Inside Pop: The Rock Revolution is a 1967 American television documentary by David Oppenheim about young pop and rock musicians producing music as "a symptom and generator" of social unrest and generation gaps. Hosted by Leonard Bernstein, it was commissioned by CBS and broadcast on April 25, 1967. Musicians who appeared in the documentary included singer-songwriter Janis Ian, who performed her song "Society's Child", and Beach Boys leader Brian Wilson, who performed his song "Surf's Up".

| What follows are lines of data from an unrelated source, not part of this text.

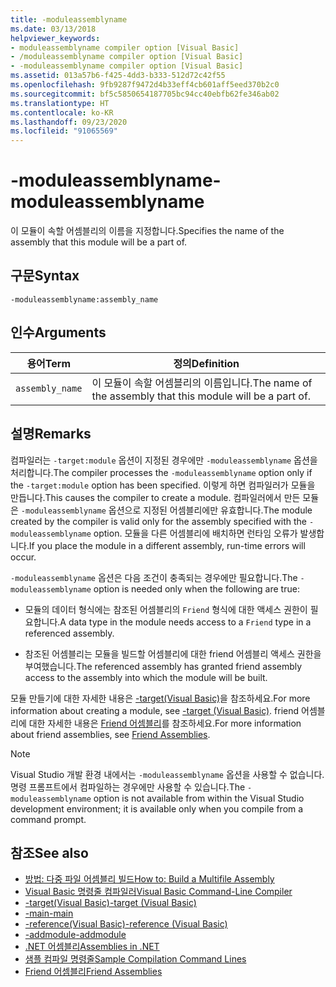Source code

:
 ```yaml
---
title: -moduleassemblyname
ms.date: 03/13/2018
helpviewer_keywords:
- moduleassemblyname compiler option [Visual Basic]
- /moduleassemblyname compiler option [Visual Basic]
- -moduleassemblyname compiler option [Visual Basic]
ms.assetid: 013a57b6-f425-4dd3-b333-512d72c42f55
ms.openlocfilehash: 9fb9287f9472d4b33eff4cb601aff5eed370b2c0
ms.sourcegitcommit: bf5c5850654187705bc94cc40ebfb62fe346ab02
ms.translationtype: HT
ms.contentlocale: ko-KR
ms.lasthandoff: 09/23/2020
ms.locfileid: "91065569"
---
```

# <a name="-moduleassemblyname"></a><span data-ttu-id="3bb41-102">-moduleassemblyname</span><span class="sxs-lookup"><span data-stu-id="3bb41-102">-moduleassemblyname</span></span>

<span data-ttu-id="3bb41-103">이 모듈이 속할 어셈블리의 이름을 지정합니다.</span><span class="sxs-lookup"><span data-stu-id="3bb41-103">Specifies the name of the assembly that this module will be a part of.</span></span>  
  
## <a name="syntax"></a><span data-ttu-id="3bb41-104">구문</span><span class="sxs-lookup"><span data-stu-id="3bb41-104">Syntax</span></span>  
  
```console  
-moduleassemblyname:assembly_name  
```  
  
## <a name="arguments"></a><span data-ttu-id="3bb41-105">인수</span><span class="sxs-lookup"><span data-stu-id="3bb41-105">Arguments</span></span>  
  
|<span data-ttu-id="3bb41-106">용어</span><span class="sxs-lookup"><span data-stu-id="3bb41-106">Term</span></span>|<span data-ttu-id="3bb41-107">정의</span><span class="sxs-lookup"><span data-stu-id="3bb41-107">Definition</span></span>|  
|---|---|  
|`assembly_name`|<span data-ttu-id="3bb41-108">이 모듈이 속할 어셈블리의 이름입니다.</span><span class="sxs-lookup"><span data-stu-id="3bb41-108">The name of the assembly that this module will be a part of.</span></span>|  
  
## <a name="remarks"></a><span data-ttu-id="3bb41-109">설명</span><span class="sxs-lookup"><span data-stu-id="3bb41-109">Remarks</span></span>  

 <span data-ttu-id="3bb41-110">컴파일러는 `-target:module` 옵션이 지정된 경우에만 `-moduleassemblyname` 옵션을 처리합니다.</span><span class="sxs-lookup"><span data-stu-id="3bb41-110">The compiler processes the `-moduleassemblyname` option only if the `-target:module` option has been specified.</span></span> <span data-ttu-id="3bb41-111">이렇게 하면 컴파일러가 모듈을 만듭니다.</span><span class="sxs-lookup"><span data-stu-id="3bb41-111">This causes the compiler to create a module.</span></span> <span data-ttu-id="3bb41-112">컴파일러에서 만든 모듈은 `-moduleassemblyname` 옵션으로 지정된 어셈블리에만 유효합니다.</span><span class="sxs-lookup"><span data-stu-id="3bb41-112">The module created by the compiler is valid only for the assembly specified with the `-moduleassemblyname` option.</span></span> <span data-ttu-id="3bb41-113">모듈을 다른 어셈블리에 배치하면 런타임 오류가 발생합니다.</span><span class="sxs-lookup"><span data-stu-id="3bb41-113">If you place the module in a different assembly, run-time errors will occur.</span></span>  
  
 <span data-ttu-id="3bb41-114">`-moduleassemblyname` 옵션은 다음 조건이 충족되는 경우에만 필요합니다.</span><span class="sxs-lookup"><span data-stu-id="3bb41-114">The `-moduleassemblyname` option is needed only when the following are true:</span></span>  
  
- <span data-ttu-id="3bb41-115">모듈의 데이터 형식에는 참조된 어셈블리의 `Friend` 형식에 대한 액세스 권한이 필요합니다.</span><span class="sxs-lookup"><span data-stu-id="3bb41-115">A data type in the module needs access to a `Friend` type in a referenced assembly.</span></span>  
  
- <span data-ttu-id="3bb41-116">참조된 어셈블리는 모듈을 빌드할 어셈블리에 대한 friend 어셈블리 액세스 권한을 부여했습니다.</span><span class="sxs-lookup"><span data-stu-id="3bb41-116">The referenced assembly has granted friend assembly access to the assembly into which the module will be built.</span></span>  
  
 <span data-ttu-id="3bb41-117">모듈 만들기에 대한 자세한 내용은 [-target(Visual Basic)](target.md)을 참조하세요.</span><span class="sxs-lookup"><span data-stu-id="3bb41-117">For more information about creating a module, see [-target (Visual Basic)](target.md).</span></span> <span data-ttu-id="3bb41-118">friend 어셈블리에 대한 자세한 내용은 [Friend 어셈블리](../../../standard/assembly/friend.md)를 참조하세요.</span><span class="sxs-lookup"><span data-stu-id="3bb41-118">For more information about friend assemblies, see [Friend Assemblies](../../../standard/assembly/friend.md).</span></span>  
  
> [!NOTE]
> <span data-ttu-id="3bb41-119">Visual Studio 개발 환경 내에서는 `-moduleassemblyname` 옵션을 사용할 수 없습니다. 명령 프롬프트에서 컴파일하는 경우에만 사용할 수 있습니다.</span><span class="sxs-lookup"><span data-stu-id="3bb41-119">The `-moduleassemblyname` option is not available from within the Visual Studio development environment; it is available only when you compile from a command prompt.</span></span>  
  
## <a name="see-also"></a><span data-ttu-id="3bb41-120">참조</span><span class="sxs-lookup"><span data-stu-id="3bb41-120">See also</span></span>

- [<span data-ttu-id="3bb41-121">방법: 다중 파일 어셈블리 빌드</span><span class="sxs-lookup"><span data-stu-id="3bb41-121">How to: Build a Multifile Assembly</span></span>](../../../framework/app-domains/build-multifile-assembly.md)
- [<span data-ttu-id="3bb41-122">Visual Basic 명령줄 컴파일러</span><span class="sxs-lookup"><span data-stu-id="3bb41-122">Visual Basic Command-Line Compiler</span></span>](index.md)
- [<span data-ttu-id="3bb41-123">-target(Visual Basic)</span><span class="sxs-lookup"><span data-stu-id="3bb41-123">-target (Visual Basic)</span></span>](target.md)
- [<span data-ttu-id="3bb41-124">-main</span><span class="sxs-lookup"><span data-stu-id="3bb41-124">-main</span></span>](main.md)
- [<span data-ttu-id="3bb41-125">-reference(Visual Basic)</span><span class="sxs-lookup"><span data-stu-id="3bb41-125">-reference (Visual Basic)</span></span>](reference.md)
- [<span data-ttu-id="3bb41-126">-addmodule</span><span class="sxs-lookup"><span data-stu-id="3bb41-126">-addmodule</span></span>](addmodule.md)
- [<span data-ttu-id="3bb41-127">.NET 어셈블리</span><span class="sxs-lookup"><span data-stu-id="3bb41-127">Assemblies in .NET</span></span>](../../../standard/assembly/index.md)
- [<span data-ttu-id="3bb41-128">샘플 컴파일 명령줄</span><span class="sxs-lookup"><span data-stu-id="3bb41-128">Sample Compilation Command Lines</span></span>](sample-compilation-command-lines.md)
- [<span data-ttu-id="3bb41-129">Friend 어셈블리</span><span class="sxs-lookup"><span data-stu-id="3bb41-129">Friend Assemblies</span></span>](../../../standard/assembly/friend.md)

Inside Pop followed other TV programs dedicated to contemporary rock, such as a 1966 ABC News special titled Anatomy of Pop, but Oppenheim's documentary represented the first time that pop music had been presented on television as a genuine art form. This acknowledgement coincided with a newfound appreciation, by cultural commentators and scholars, of the advances that the Beatles and other contemporary artists had made during the 1960s.

Background

Bernstein, a classical composer and the director of the New York Philharmonic, was among the first American classical musicians to publicly recognize the artistic worth of the new wave of rock music led by the Beatles. The status he held among conservative and middle-aged viewers allowed him to bridge the age and philosophical divide that separated them from the youth-centered message of this new music. During the show, he described himself as "fascinated by the strange and compelling scene called 'pop music'" and said that, while the majority of it was "trash", the remainder was "so exciting and vital … it claims the attention of every thinking person". Bernstein also suggested that, while many parents might banish contemporary pop music from the family home, "I think this music has something terribly important to tell us adults."

According to Beach Boys biographer David Leaf, Inside Pop was originally intended to be a documentary focused on the Beach Boys' leader Brian Wilson, who was then in the midst of recording the album Smile. Oppenheim told Beach Boys biographer Steven Gaines: "Some person in New York was very high on Brian Wilson. I was very curious about him and his music." He said that when he entered Wilson's Laurel Way home, "Brian was looking at the TV set with the volume off and just the color, detuned, and lots of vegetables around. ... It was a strange, insulated household, insulated from the world by money....A playpen of irresponsible people."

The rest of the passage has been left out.